Things change quickly when they change. This idea that America is an all-powerful nation is just an idea. It’s based on a myth. At one time that was true. We were a mighty nation. We did manufacture the goods that everyone wanted to buy. We were the lowest cost producer of manufactured goods. We had the most economic freedom. We had the lowest rates of taxes, the fewest regulations. We were a very free society… We built an incredible country based on those principles. We’ve abandoned those principles, and the wealth has been abandoned as well.”

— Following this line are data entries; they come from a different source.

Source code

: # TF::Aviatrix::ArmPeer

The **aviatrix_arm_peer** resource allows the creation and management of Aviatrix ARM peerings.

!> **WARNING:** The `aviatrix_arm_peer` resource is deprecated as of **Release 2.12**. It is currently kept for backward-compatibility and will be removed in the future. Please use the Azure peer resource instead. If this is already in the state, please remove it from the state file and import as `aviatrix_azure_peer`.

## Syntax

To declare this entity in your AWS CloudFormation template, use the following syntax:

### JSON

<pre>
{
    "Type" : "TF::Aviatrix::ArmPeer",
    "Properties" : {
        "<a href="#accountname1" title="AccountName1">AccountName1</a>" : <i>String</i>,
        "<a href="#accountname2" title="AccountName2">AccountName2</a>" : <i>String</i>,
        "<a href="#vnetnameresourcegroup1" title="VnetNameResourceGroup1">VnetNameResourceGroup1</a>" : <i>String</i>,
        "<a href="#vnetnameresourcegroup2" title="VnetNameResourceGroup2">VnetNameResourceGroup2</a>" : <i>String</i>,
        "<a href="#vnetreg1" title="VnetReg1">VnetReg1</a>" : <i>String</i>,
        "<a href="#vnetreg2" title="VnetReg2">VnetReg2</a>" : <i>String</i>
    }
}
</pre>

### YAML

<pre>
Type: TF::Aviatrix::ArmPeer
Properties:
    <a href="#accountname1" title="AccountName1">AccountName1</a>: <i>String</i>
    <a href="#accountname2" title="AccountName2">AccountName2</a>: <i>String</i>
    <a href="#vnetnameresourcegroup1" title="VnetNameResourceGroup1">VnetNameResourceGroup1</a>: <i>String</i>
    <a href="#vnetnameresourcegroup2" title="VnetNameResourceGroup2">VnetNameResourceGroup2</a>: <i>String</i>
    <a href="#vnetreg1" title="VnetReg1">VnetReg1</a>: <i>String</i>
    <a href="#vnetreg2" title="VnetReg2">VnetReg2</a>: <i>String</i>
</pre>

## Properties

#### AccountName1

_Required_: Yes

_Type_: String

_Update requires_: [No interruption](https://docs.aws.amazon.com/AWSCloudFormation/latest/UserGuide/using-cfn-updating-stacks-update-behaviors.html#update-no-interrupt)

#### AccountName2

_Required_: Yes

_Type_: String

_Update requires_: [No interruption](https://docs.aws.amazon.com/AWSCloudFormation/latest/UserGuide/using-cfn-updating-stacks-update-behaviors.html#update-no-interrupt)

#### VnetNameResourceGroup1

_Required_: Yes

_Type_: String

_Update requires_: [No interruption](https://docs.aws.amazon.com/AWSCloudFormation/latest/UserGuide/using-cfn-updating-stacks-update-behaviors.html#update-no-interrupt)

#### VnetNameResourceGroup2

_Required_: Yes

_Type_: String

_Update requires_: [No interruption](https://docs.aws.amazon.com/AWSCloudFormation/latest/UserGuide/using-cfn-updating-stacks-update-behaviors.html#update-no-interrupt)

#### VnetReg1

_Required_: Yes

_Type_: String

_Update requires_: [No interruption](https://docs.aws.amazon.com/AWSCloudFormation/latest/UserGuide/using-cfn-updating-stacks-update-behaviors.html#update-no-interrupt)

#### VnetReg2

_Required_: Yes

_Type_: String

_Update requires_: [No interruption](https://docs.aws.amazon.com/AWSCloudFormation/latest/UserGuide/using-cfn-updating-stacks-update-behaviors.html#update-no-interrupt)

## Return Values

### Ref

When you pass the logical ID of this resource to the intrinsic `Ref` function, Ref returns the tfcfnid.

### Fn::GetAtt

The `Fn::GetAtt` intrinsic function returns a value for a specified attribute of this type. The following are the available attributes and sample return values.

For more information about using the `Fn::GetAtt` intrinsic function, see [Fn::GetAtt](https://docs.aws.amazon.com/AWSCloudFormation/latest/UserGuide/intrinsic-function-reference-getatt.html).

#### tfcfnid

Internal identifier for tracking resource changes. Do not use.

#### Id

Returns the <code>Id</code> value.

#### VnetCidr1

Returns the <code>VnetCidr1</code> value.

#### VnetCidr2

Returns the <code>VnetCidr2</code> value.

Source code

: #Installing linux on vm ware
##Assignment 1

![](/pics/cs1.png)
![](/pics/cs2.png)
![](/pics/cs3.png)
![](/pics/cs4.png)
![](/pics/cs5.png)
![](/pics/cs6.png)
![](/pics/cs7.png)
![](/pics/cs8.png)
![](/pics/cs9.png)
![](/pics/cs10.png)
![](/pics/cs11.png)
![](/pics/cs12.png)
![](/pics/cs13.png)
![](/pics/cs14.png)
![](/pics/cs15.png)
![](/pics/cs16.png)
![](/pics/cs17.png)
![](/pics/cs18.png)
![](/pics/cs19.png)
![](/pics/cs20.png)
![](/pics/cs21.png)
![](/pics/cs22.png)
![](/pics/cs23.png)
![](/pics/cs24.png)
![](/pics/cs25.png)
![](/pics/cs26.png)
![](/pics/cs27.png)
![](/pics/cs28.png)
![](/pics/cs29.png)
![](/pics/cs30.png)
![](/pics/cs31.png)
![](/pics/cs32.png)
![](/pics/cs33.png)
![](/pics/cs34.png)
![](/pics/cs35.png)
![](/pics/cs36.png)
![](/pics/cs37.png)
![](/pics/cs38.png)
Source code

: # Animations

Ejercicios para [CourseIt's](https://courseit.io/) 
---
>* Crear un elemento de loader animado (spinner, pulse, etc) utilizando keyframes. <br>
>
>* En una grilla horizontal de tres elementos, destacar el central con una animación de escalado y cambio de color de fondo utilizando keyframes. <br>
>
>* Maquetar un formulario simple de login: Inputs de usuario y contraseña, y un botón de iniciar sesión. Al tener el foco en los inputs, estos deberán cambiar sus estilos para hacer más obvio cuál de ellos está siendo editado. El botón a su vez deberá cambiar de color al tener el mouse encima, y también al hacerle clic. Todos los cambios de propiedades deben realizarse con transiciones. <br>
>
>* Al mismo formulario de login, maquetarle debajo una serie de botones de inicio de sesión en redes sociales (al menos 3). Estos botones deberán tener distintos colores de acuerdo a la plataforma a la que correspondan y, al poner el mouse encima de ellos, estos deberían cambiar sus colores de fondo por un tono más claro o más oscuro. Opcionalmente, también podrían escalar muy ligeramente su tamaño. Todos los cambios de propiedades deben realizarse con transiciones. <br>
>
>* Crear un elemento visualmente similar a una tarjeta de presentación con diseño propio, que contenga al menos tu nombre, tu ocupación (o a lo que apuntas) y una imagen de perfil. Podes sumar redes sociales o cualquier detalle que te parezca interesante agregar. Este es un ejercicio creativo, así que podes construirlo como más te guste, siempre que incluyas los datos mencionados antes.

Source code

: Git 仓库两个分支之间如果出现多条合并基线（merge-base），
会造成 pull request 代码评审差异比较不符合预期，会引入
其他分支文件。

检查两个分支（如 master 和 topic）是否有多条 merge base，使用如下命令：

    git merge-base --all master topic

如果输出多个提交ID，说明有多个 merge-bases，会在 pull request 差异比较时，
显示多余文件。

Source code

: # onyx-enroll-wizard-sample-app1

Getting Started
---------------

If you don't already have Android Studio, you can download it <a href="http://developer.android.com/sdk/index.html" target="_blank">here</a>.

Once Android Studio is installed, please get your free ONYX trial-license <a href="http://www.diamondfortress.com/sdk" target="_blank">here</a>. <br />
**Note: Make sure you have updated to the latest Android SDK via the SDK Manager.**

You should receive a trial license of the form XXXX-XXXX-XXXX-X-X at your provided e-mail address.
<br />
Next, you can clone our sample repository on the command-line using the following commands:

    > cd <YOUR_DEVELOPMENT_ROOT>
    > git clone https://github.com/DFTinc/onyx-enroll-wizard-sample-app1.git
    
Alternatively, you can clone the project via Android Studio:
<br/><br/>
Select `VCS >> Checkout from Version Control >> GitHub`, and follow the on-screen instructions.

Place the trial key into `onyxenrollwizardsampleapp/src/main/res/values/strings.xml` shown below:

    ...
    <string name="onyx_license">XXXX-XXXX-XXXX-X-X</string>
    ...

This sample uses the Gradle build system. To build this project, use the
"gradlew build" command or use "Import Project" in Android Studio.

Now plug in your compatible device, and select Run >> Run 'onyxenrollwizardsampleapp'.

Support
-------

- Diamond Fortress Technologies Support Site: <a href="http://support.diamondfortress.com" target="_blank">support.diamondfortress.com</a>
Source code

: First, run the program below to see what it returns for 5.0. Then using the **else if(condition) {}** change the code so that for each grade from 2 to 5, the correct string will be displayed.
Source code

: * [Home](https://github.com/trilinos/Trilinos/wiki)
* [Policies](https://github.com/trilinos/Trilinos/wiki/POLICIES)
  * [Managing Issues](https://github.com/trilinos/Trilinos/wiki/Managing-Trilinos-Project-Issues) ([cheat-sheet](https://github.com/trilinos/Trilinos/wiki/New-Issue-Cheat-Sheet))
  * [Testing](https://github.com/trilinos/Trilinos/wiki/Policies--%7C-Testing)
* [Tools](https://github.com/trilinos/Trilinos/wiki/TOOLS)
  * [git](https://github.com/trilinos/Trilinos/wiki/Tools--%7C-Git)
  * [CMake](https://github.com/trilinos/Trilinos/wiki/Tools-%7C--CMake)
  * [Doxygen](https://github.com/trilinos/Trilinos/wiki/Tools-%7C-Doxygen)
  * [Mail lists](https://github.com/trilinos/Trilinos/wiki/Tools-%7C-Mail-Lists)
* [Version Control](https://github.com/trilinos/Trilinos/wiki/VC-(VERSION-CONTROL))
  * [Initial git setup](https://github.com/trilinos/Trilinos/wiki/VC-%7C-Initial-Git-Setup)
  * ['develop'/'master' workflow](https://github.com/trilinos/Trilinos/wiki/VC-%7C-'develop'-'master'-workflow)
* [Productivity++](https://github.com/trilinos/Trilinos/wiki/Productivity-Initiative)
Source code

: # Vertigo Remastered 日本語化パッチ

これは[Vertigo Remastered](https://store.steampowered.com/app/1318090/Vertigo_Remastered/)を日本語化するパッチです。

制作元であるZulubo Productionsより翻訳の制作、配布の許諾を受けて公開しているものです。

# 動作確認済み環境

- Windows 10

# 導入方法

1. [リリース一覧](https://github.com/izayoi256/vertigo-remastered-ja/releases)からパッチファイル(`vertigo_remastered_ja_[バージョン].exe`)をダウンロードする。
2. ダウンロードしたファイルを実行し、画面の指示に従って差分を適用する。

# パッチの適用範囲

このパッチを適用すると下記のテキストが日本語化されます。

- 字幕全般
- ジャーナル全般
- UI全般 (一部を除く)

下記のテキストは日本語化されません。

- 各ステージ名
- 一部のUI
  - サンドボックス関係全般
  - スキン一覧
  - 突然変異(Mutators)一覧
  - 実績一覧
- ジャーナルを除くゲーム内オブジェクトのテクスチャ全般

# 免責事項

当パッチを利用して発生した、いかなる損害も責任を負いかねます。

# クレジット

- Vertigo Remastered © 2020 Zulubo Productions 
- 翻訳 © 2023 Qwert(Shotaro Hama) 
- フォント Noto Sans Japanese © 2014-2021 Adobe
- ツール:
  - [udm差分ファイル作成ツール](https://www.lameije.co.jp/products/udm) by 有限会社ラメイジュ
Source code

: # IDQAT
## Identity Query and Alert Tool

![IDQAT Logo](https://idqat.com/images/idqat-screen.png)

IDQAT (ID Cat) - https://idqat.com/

Highlights from the interview:

Matt Welch: We’ve been at zero interest rates now for seven years. Anything that happens for seven years, does it not, almost by definition – especially if it’s a historically unusual thing – doesn’t that automatically create a bubble?

Peter: It has created a bubble. In fact, I think it is an enormous bubble. The reason interest rates have been at zero for so long, is because I think the Fed is cognizant of this, even though they don’t admit it publicly. Which is why they’re so reluctant to raise rates – even to a quarter of a percent, or half a percent… If you can go back and recognize how much damage Alan Greenspan did by keeping rates at one percent for about a year and a half and then slowly raising them back up to five and a quarter over a year and a half period – that’s what really inflated the housing bubble and lead to the financial crisis of 2008, trying to resolve the malinvestments that were the by-products of that monetary policy. Think about how that bad was. Now imagine how much worse it’s going to be, because the problems that Greenspan created will pale in comparison to the ones that Bernanke and Yellen have created. When this bubble bursts, the fallout is going to be much bigger.

Matt: Where do you see the bubbles as a result in the market right now?

Peter: The bubbles are pretty much everywhere. They’re in all financial assets. They’re in the stock market, they’re in the bond market, they’re in the real estate market, they’re in the US dollar. That could be the mother of all bubbles, and that might be the first one to pop. In order to keep all the other bubbles full of air, the Fed has to keep interest rates at zero. I think they’re about to launch a fourth round of quantitative easing. Everybody just assumes the Fed is going to raise rates. That’s not going to happen…

What the Fed should do is let these bubbles pop. They should raise interest rates substantially and let the chips fall where they may. We need to restructure this economy. We need to go from a borrow-and-spend economy to a save-and-produce economy. We have to acknowledge that the debt is unplayable, just like Puerto Rico did. It has to be restructured. We have to build a recovery out of a sound foundation. We can’t just build it on a bigger bubble than the one that just popped.

Matt: Do you see anyone running for president – even the fiscal hawks, like Rand Paul or Ted Cruz – do you see them saying, ‘Yeah, what we need to do here is raise interest rates so much that our debt service is going to quadruple over night.’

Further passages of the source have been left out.